#### Exercise material:
== Segment start ==

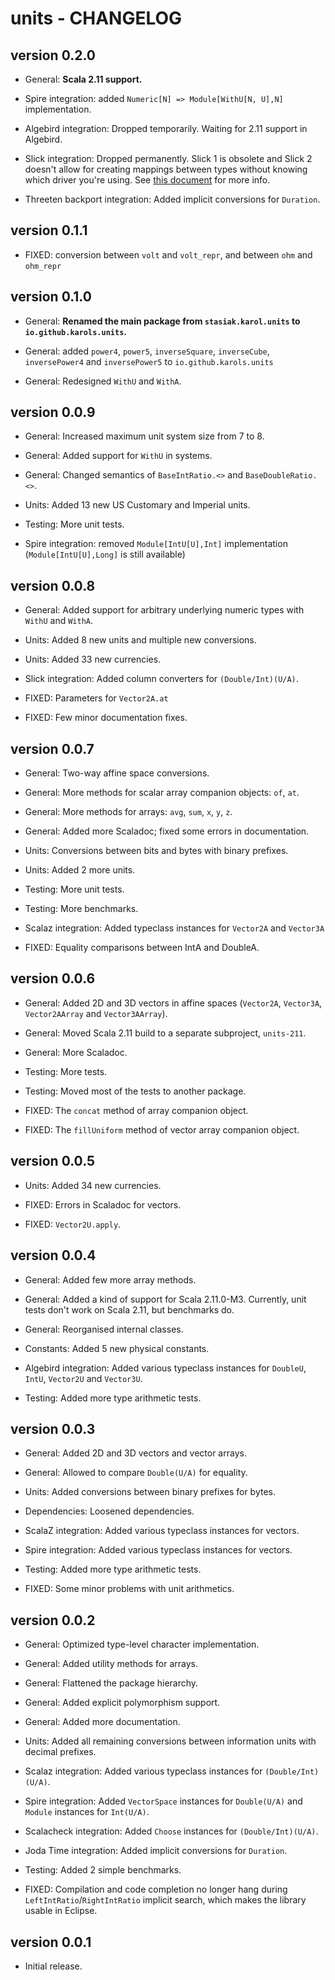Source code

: units - CHANGELOG
=================

version 0.2.0
-------------

* General: **Scala 2.11 support.**

* Spire integration: added `Numeric[N] => Module[WithU[N, U],N]` implementation.

* Algebird integration: Dropped temporarily. Waiting for 2.11 support in Algebird.

* Slick integration: Dropped permanently. Slick 1 is obsolete and Slick 2 doesn't allow for creating mappings between types without knowing which driver you're using. See [this document](doc/SLICK.md) for more info.

* Threeten backport integration: Added implicit conversions for `Duration`.

version 0.1.1
-------------

* FIXED: conversion between `volt` and `volt_repr`, and between `ohm` and `ohm_repr`

version 0.1.0
-------------

* General: **Renamed the main package from `stasiak.karol.units` to `io.github.karols.units`.**

* General: added `power4`, `power5`, `inverseSquare`, `inverseCube`, `inversePower4` and `inversePower5` to `io.github.karols.units`

* General: Redesigned `WithU` and `WithA`.

version 0.0.9
-------------

* General: Increased maximum unit system size from 7 to 8.

* General: Added support for `WithU` in systems.

* General: Changed semantics of `BaseIntRatio.<>` and `BaseDoubleRatio.<>`.

* Units: Added 13 new US Customary and Imperial units.

* Testing: More unit tests.

* Spire integration: removed `Module[IntU[U],Int]` implementation (`Module[IntU[U],Long]` is still available)

version 0.0.8
-------------

* General: Added support for arbitrary underlying numeric types with `WithU` and `WithA`.

* Units: Added 8 new units and multiple new conversions.

* Units: Added 33 new currencies.

* Slick integration: Added column converters for `(Double/Int)(U/A)`.

* FIXED: Parameters for `Vector2A.at`

* FIXED: Few minor documentation fixes.

version 0.0.7
-------------

* General: Two-way affine space conversions.

* General: More methods for scalar array companion objects: `of`, `at`.

* General: More methods for arrays: `avg`, `sum`, `x`, `y`, `z`.

* General: Added more Scaladoc; fixed some errors in documentation.

* Units: Conversions between bits and bytes with binary prefixes.

* Units: Added 2 more units.

* Testing: More unit tests.

* Testing: More benchmarks.

* Scalaz integration: Added typeclass instances for `Vector2A` and `Vector3A`

* FIXED: Equality comparisons between IntA and DoubleA.

version 0.0.6
-------------

* General: Added 2D and 3D vectors in affine spaces (`Vector2A`, `Vector3A`, `Vector2AArray` and `Vector3AArray`).

* General: Moved Scala 2.11 build to a separate subproject, `units-211`.

* General: More Scaladoc.

* Testing: More tests.

* Testing: Moved most of the tests to another package.

* FIXED: The `concat` method of array companion object.

* FIXED: The `fillUniform` method of vector array companion object.

version 0.0.5
-------------

* Units: Added 34 new currencies.

* FIXED: Errors in Scaladoc for vectors.

* FIXED: `Vector2U.apply`.

version 0.0.4
-------------

* General: Added few more array methods.

* General: Added a kind of support for Scala 2.11.0-M3. Currently, unit tests don't work on Scala 2.11, but benchmarks do.

* General: Reorganised internal classes.

* Constants: Added 5 new physical constants.

* Algebird integration: Added various typeclass instances for `DoubleU`, `IntU`, `Vector2U` and `Vector3U`.

* Testing: Added more type arithmetic tests.

version 0.0.3
-------------

* General: Added 2D and 3D vectors and vector arrays.

* General: Allowed to compare `Double(U/A)` for equality.

* Units: Added conversions between binary prefixes for bytes.

* Dependencies: Loosened dependencies.

* ScalaZ integration: Added various typeclass instances for vectors.

* Spire integration: Added various typeclass instances for vectors.

* Testing: Added more type arithmetic tests.

* FIXED: Some minor problems with unit arithmetics.

version 0.0.2
-------------

* General: Optimized type-level character implementation.

* General: Added utility methods for arrays.

* General: Flattened the package hierarchy.

* General: Added explicit polymorphism support.

* General: Added more documentation.

* Units: Added all remaining conversions between information units with decimal prefixes.

* Scalaz integration: Added various typeclass instances for `(Double/Int)(U/A)`.

* Spire integration: Added `VectorSpace` instances for `Double(U/A)` and `Module` instances for `Int(U/A)`.

* Scalacheck integration: Added `Choose` instances for `(Double/Int)(U/A)`.

* Joda Time integration: Added implicit conversions for `Duration`.

* Testing: Added 2 simple benchmarks.

* FIXED: Compilation and code completion no longer hang during `LeftIntRatio`/`RightIntRatio` implicit search, which makes the library usable in Eclipse.

version 0.0.1
-------------

* Initial release.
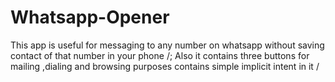 # Whatsapp-Opener
This app is useful for messaging to any number on whatsapp without saving contact of that number in your phone /; 
Also it contains three buttons for mailing ,dialing and browsing purposes contains simple implicit intent in it /

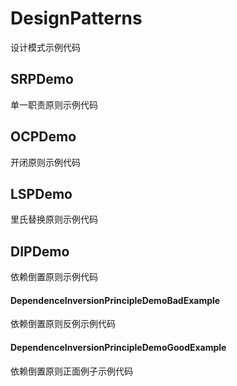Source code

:# DesignPatterns
设计模式示例代码

## SRPDemo
单一职责原则示例代码

## OCPDemo
开闭原则示例代码

## LSPDemo
里氏替换原则示例代码

## DIPDemo
依赖倒置原则示例代码

#### DependenceInversionPrincipleDemoBadExample
依赖倒置原则反例示例代码

#### DependenceInversionPrincipleDemoGoodExample
依赖倒置原则正面例子示例代码

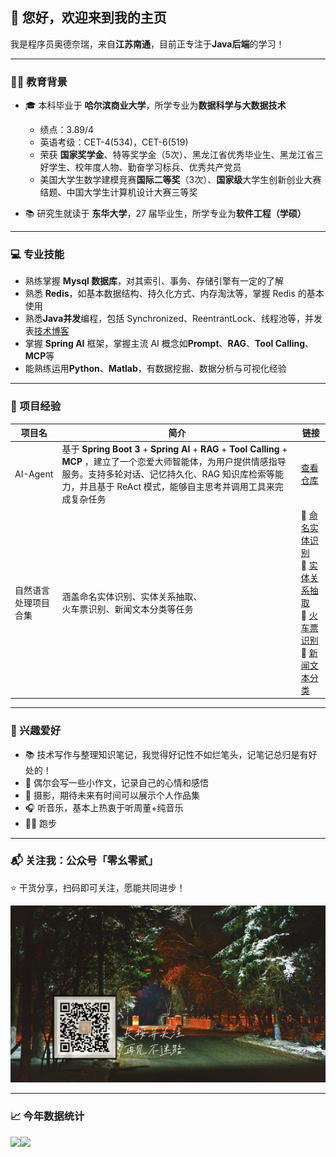 ## 👋 您好，欢迎来到我的主页

我是程序员奥德奈瑞，来自**江苏南通**，目前正专注于**Java后端**的学习！ 

---

### 🧑‍🎓 教育背景

- 🎓 本科毕业于 **哈尔滨商业大学**，所学专业为**数据科学与大数据技术**
  
  - 绩点：3.89/4
  - 英语考级：CET-4(534)，CET-6(519)
  - 荣获 **国家奖学金**、特等奖学金（5次）、黑龙江省优秀毕业生、黑龙江省三好学生、校年度人物、勤奋学习标兵、优秀共产党员
  - 美国大学生数学建模竞赛**国际二等奖**（3次）、**国家级**大学生创新创业大赛结题、中国大学生计算机设计大赛三等奖
- 📚 研究生就读于 **东华大学**，27 届毕业生，所学专业为**软件工程（学硕）**

---

### 💻 专业技能

- 熟练掌握 **Mysql 数据库**，对其索引、事务、存储引擎有一定的了解
- 熟悉 **Redis**，如基本数据结构、持久化方式、内存淘汰等，掌握 Redis 的基本使用
- 熟悉**Java并发**编程，包括 Synchronized、ReentrantLock、线程池等，并发表[技术博客](https://github.com/T-X-1013/JUC)
- 掌握 **Spring AI** 框架，掌握主流 AI 概念如**Prompt**、**RAG**、**Tool Calling**、**MCP**等
- 能熟练运用**Python**、**Matlab**，有数据挖掘、数据分析与可视化经验

---

### 🚀 项目经验

| 项目名 | 简介 | 链接 |
|--------|------|------|
| AI-Agent | 基于 **Spring Boot 3** + **Spring AI** + **RAG** + **Tool Calling** + **MCP** ，建立了一个恋爱大师智能体，为用户提供情感指导服务。支持多轮对话、记忆持久化、RAG 知识库检索等能力，并且基于 ReAct 模式，能够自主思考并调用工具来完成复杂任务 | [查看仓库](https://github.com/T-X-1013/ai-agent) |
| 自然语言处理项目合集 | 涵盖命名实体识别、实体关系抽取、<br>火车票识别、新闻文本分类等任务 | 🔹 [命名实体识别](https://github.com/T-X-1013/named-entity-recognition) <br> 🔹 [实体关系抽取](https://github.com/T-X-1013/entity-relationship-extraction) <br> 🔹 [火车票识别](https://github.com/T-X-1013/train-ticket-recognition) <br> 🔹 [新闻文本分类](https://github.com/T-X-1013/news-text-classification) |

---

### 🎯 兴趣爱好

- 📚 技术写作与整理知识笔记，我觉得好记性不如烂笔头，记笔记总归是有好处的！
- 📝 偶尔会写一些小作文，记录自己的心情和感悟
- 📸 摄影，期待未来有时间可以展示个人作品集
- 🎧 听音乐，基本上热衷于听周董+纯音乐
- 🏃‍♂️ 跑步

---

### 📬 关注我：公众号「零幺零贰」

⭐️ 干货分享，扫码即可关注，愿能共同进步！

[![零幺零贰](https://github.com/T-X-1013/T-X-1013/raw/main/公众号-零幺零贰.jpg)](https://github.com/T-X-1013/T-X-1013/raw/main/公众号-零幺零贰.jpg)

---

### 📈 今年数据统计

<!-- GitHub 用户数据卡片 -->
<img align="left" height="137px" src="https://github-readme-stats.vercel.app/api?username=t-x-1013&hide_title=true&hide_border=true&show_icons=true&include_all_commits=true&line_height=21&bg_color=0,EC6C6C,FFD479,FFFC79,73FA79&theme=graywhite&custom_title=T-X-1013" />

<!-- 常用语言展示卡片 -->
<img align="left" height="137px" src="https://github-readme-stats.vercel.app/api/top-langs/?username=T-X-1013&hide_title=true&hide_border=true&layout=compact&bg_color=0,73FA79,73FDFF,D783FF&theme=graywhite&locale=cn" />

<!-- 清除浮动 -->
<div style="clear:both"></div>





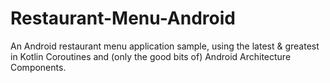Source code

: # Restaurant-Menu-Android
An Android restaurant menu application sample, using the latest &amp; greatest in Kotlin Coroutines and (only the good bits of) Android Architecture Components.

== Segment end ==

#### Exercise description:
The answer must consist solely of the lines from the first line of the data through the line containing "version 0.0.7", inclusive, reproduced exactly and without pictures.

#### Result:
Source code

: units - CHANGELOG
=================

version 0.2.0
-------------

* General: **Scala 2.11 support.**

* Spire integration: added `Numeric[N] => Module[WithU[N, U],N]` implementation.

* Algebird integration: Dropped temporarily. Waiting for 2.11 support in Algebird.

* Slick integration: Dropped permanently. Slick 1 is obsolete and Slick 2 doesn't allow for creating mappings between types without knowing which driver you're using. See [this document](doc/SLICK.md) for more info.

* Threeten backport integration: Added implicit conversions for `Duration`.

version 0.1.1
-------------

* FIXED: conversion between `volt` and `volt_repr`, and between `ohm` and `ohm_repr`

version 0.1.0
-------------

* General: **Renamed the main package from `stasiak.karol.units` to `io.github.karols.units`.**

* General: added `power4`, `power5`, `inverseSquare`, `inverseCube`, `inversePower4` and `inversePower5` to `io.github.karols.units`

* General: Redesigned `WithU` and `WithA`.

version 0.0.9
-------------

* General: Increased maximum unit system size from 7 to 8.

* General: Added support for `WithU` in systems.

* General: Changed semantics of `BaseIntRatio.<>` and `BaseDoubleRatio.<>`.

* Units: Added 13 new US Customary and Imperial units.

* Testing: More unit tests.

* Spire integration: removed `Module[IntU[U],Int]` implementation (`Module[IntU[U],Long]` is still available)

version 0.0.8
-------------

* General: Added support for arbitrary underlying numeric types with `WithU` and `WithA`.

* Units: Added 8 new units and multiple new conversions.

* Units: Added 33 new currencies.

* Slick integration: Added column converters for `(Double/Int)(U/A)`.

* FIXED: Parameters for `Vector2A.at`

* FIXED: Few minor documentation fixes.

version 0.0.7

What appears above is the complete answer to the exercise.